■ WHAT YOU WILL DO
Of the lines below, copy those that hold the word "name".
^^^^^^^^
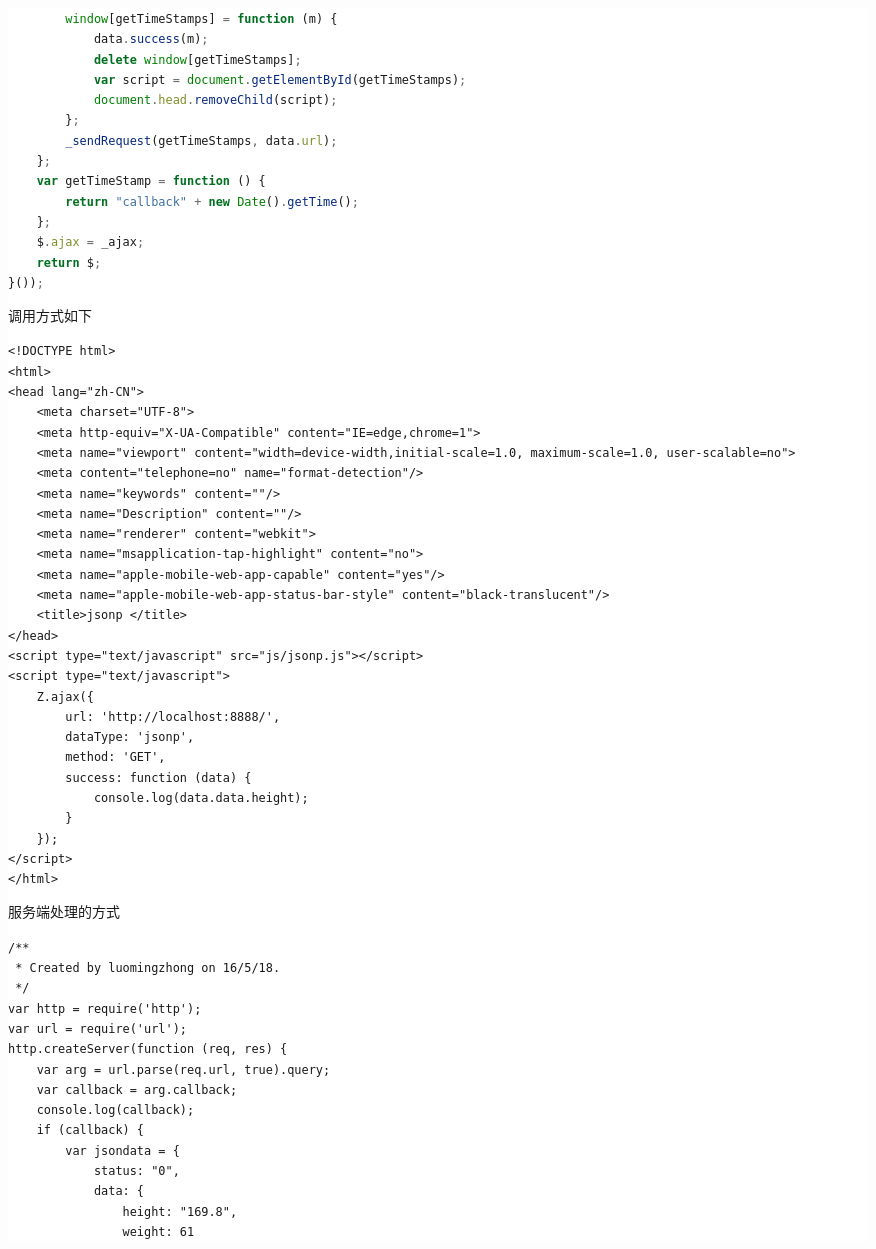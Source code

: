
 ```javascript
        window[getTimeStamps] = function (m) {
            data.success(m);
            delete window[getTimeStamps];
            var script = document.getElementById(getTimeStamps);
            document.head.removeChild(script);
        };
        _sendRequest(getTimeStamps, data.url);
    };
    var getTimeStamp = function () {
        return "callback" + new Date().getTime();
    };
    $.ajax = _ajax;
    return $;
}());

```
调用方式如下
```
<!DOCTYPE html>
<html>
<head lang="zh-CN">
    <meta charset="UTF-8">
    <meta http-equiv="X-UA-Compatible" content="IE=edge,chrome=1">
    <meta name="viewport" content="width=device-width,initial-scale=1.0, maximum-scale=1.0, user-scalable=no">
    <meta content="telephone=no" name="format-detection"/>
    <meta name="keywords" content=""/>
    <meta name="Description" content=""/>
    <meta name="renderer" content="webkit">
    <meta name="msapplication-tap-highlight" content="no">
    <meta name="apple-mobile-web-app-capable" content="yes"/>
    <meta name="apple-mobile-web-app-status-bar-style" content="black-translucent"/>
    <title>jsonp </title>
</head>
<script type="text/javascript" src="js/jsonp.js"></script>
<script type="text/javascript">
    Z.ajax({
        url: 'http://localhost:8888/',
        dataType: 'jsonp',
        method: 'GET',
        success: function (data) {
            console.log(data.data.height);
        }
    });
</script>
</html>
```
服务端处理的方式 
```
/**
 * Created by luomingzhong on 16/5/18.
 */
var http = require('http');
var url = require('url');
http.createServer(function (req, res) {
    var arg = url.parse(req.url, true).query;
    var callback = arg.callback;
    console.log(callback);
    if (callback) {
        var jsondata = {
            status: "0",
            data: {
                height: "169.8",
                weight: 61
```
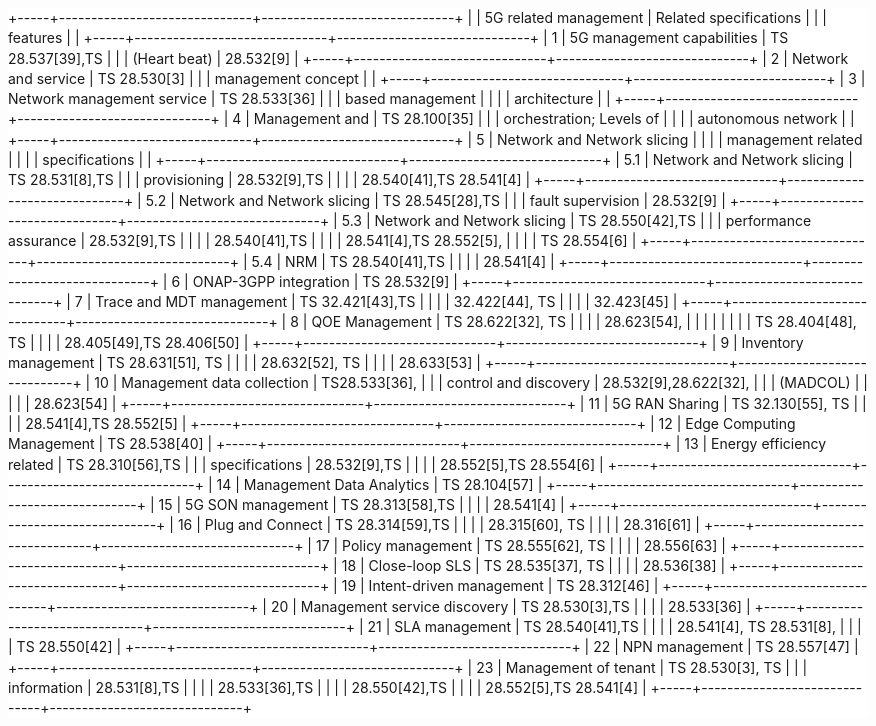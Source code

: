 +-----+------------------------------+------------------------------+ | | 5G related management | Related specifications | | | features | | +-----+------------------------------+------------------------------+ | 1 | 5G management capabilities | TS 28.537[39],TS | | | (Heart beat) | 28.532[9] | +-----+------------------------------+------------------------------+ | 2 | Network and service | TS 28.530[3] | | | management concept | | +-----+------------------------------+------------------------------+ | 3 | Network management service | TS 28.533[36] | | | based management | | | | architecture | | +-----+------------------------------+------------------------------+ | 4 | Management and | TS 28.100[35] | | | orchestration; Levels of | | | | autonomous network | | +-----+------------------------------+------------------------------+ | 5 | Network and Network slicing | | | | management related | | | | specifications | | +-----+------------------------------+------------------------------+ | 5.1 | Network and Network slicing | TS 28.531[8],TS | | | provisioning | 28.532[9],TS | | | | 28.540[41],TS 28.541[4] | +-----+------------------------------+------------------------------+ | 5.2 | Network and Network slicing | TS 28.545[28],TS | | | fault supervision | 28.532[9] | +-----+------------------------------+------------------------------+ | 5.3 | Network and Network slicing | TS 28.550[42],TS | | | performance assurance | 28.532[9],TS | | | | 28.540[41],TS | | | | 28.541[4],TS 28.552[5], | | | | TS 28.554[6] | +-----+------------------------------+------------------------------+ | 5.4 | NRM | TS 28.540[41],TS | | | | 28.541[4] | +-----+------------------------------+------------------------------+ | 6 | ONAP-3GPP integration | TS 28.532[9] | +-----+------------------------------+------------------------------+ | 7 | Trace and MDT management | TS 32.421[43],TS | | | | 32.422[44], TS | | | | 32.423[45] | +-----+------------------------------+------------------------------+ | 8 | QOE Management | TS 28.622[32], TS | | | | 28.623[54], | | | | | | | | TS 28.404[48], TS | | | | 28.405[49],TS 28.406[50] | +-----+------------------------------+------------------------------+ | 9 | Inventory management | TS 28.631[51], TS | | | | 28.632[52], TS | | | | 28.633[53] | +-----+------------------------------+------------------------------+ | 10 | Management data collection | TS28.533[36], | | | control and discovery | 28.532[9],28.622[32], | | | (MADCOL) | | | | | 28.623[54] | +-----+------------------------------+------------------------------+ | 11 | 5G RAN Sharing | TS 32.130[55], TS | | | | 28.541[4],TS 28.552[5] | +-----+------------------------------+------------------------------+ | 12 | Edge Computing Management | TS 28.538[40] | +-----+------------------------------+------------------------------+ | 13 | Energy efficiency related | TS 28.310[56],TS | | | specifications | 28.532[9],TS | | | | 28.552[5],TS 28.554[6] | +-----+------------------------------+------------------------------+ | 14 | Management Data Analytics | TS 28.104[57] | +-----+------------------------------+------------------------------+ | 15 | 5G SON management | TS 28.313[58],TS | | | | 28.541[4] | +-----+------------------------------+------------------------------+ | 16 | Plug and Connect | TS 28.314[59],TS | | | | 28.315[60], TS | | | | 28.316[61] | +-----+------------------------------+------------------------------+ | 17 | Policy management | TS 28.555[62], TS | | | | 28.556[63] | +-----+------------------------------+------------------------------+ | 18 | Close-loop SLS | TS 28.535[37], TS | | | | 28.536[38] | +-----+------------------------------+------------------------------+ | 19 | Intent-driven management | TS 28.312[46] | +-----+------------------------------+------------------------------+ | 20 | Management service discovery | TS 28.530[3],TS | | | | 28.533[36] | +-----+------------------------------+------------------------------+ | 21 | SLA management | TS 28.540[41],TS | | | | 28.541[4], TS 28.531[8], | | | | TS 28.550[42] | +-----+------------------------------+------------------------------+ | 22 | NPN management | TS 28.557[47] | +-----+------------------------------+------------------------------+ | 23 | Management of tenant | TS 28.530[3], TS | | | information | 28.531[8],TS | | | | 28.533[36],TS | | | | 28.550[42],TS | | | | 28.552[5],TS 28.541[4] | +-----+------------------------------+------------------------------+
#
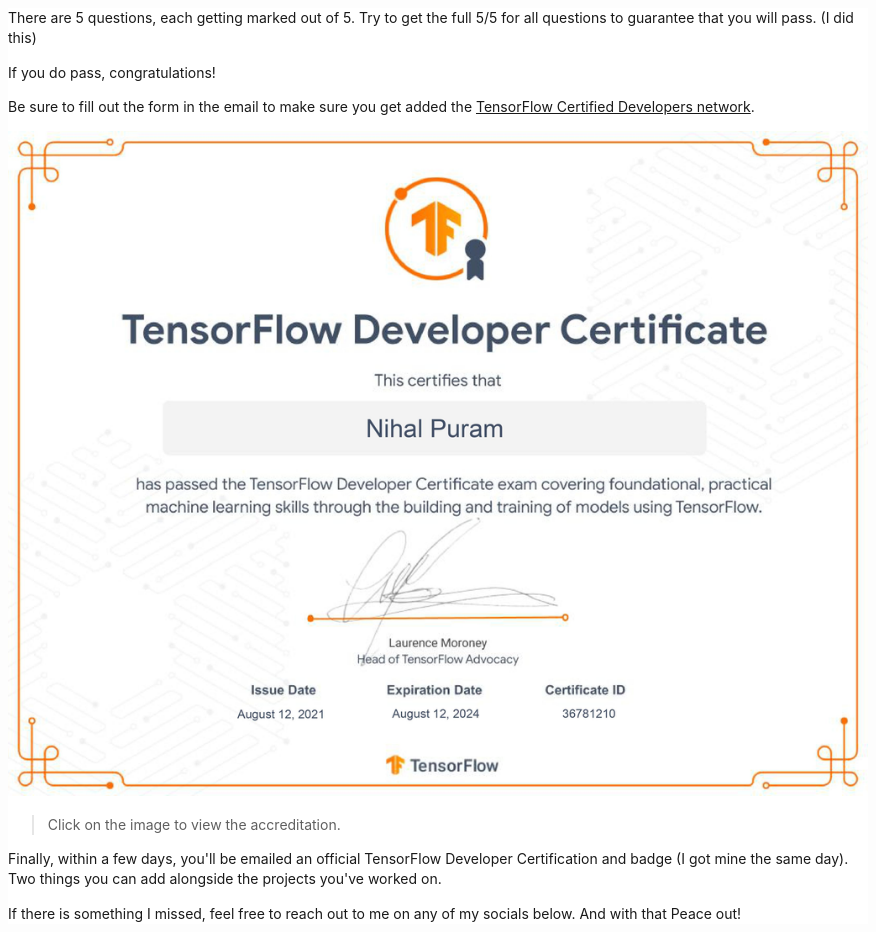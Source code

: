 There are 5 questions, each getting marked out of 5. Try to get the full 5/5 for all questions to guarantee that you will pass. (I did this)

If you do pass, congratulations!

Be sure to fill out the form in the email to make sure you get added the  [TensorFlow Certified Developers network](https://developers.google.com/certification/directory/tensorflow).

[![My_tensorflow_certificate](\img\posts\tensorflowcertificate\0001.jpg)](https://www.credential.net/34516220-aa55-4761-8834-0adaebde8e3d#gs.8tpdth)
>Click on the image to view the accreditation.

Finally, within a few days, you'll be emailed an official TensorFlow Developer Certification and badge (I got mine the same day). Two things you can add alongside the projects you've worked on.

If there is something I missed, feel free to reach out to me on any of my socials below. And with that Peace out!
^^^^^^^^
■ ANSWER FOR THE TASK
    <meta name="viewport" content="width=device-width,initial-scale=1.0, maximum-scale=1.0, user-scalable=no">
    <meta content="telephone=no" name="format-detection"/>
    <meta name="keywords" content=""/>
    <meta name="Description" content=""/>
    <meta name="renderer" content="webkit">
    <meta name="msapplication-tap-highlight" content="no">
    <meta name="apple-mobile-web-app-capable" content="yes"/>
    <meta name="apple-mobile-web-app-status-bar-style" content="black-translucent"/>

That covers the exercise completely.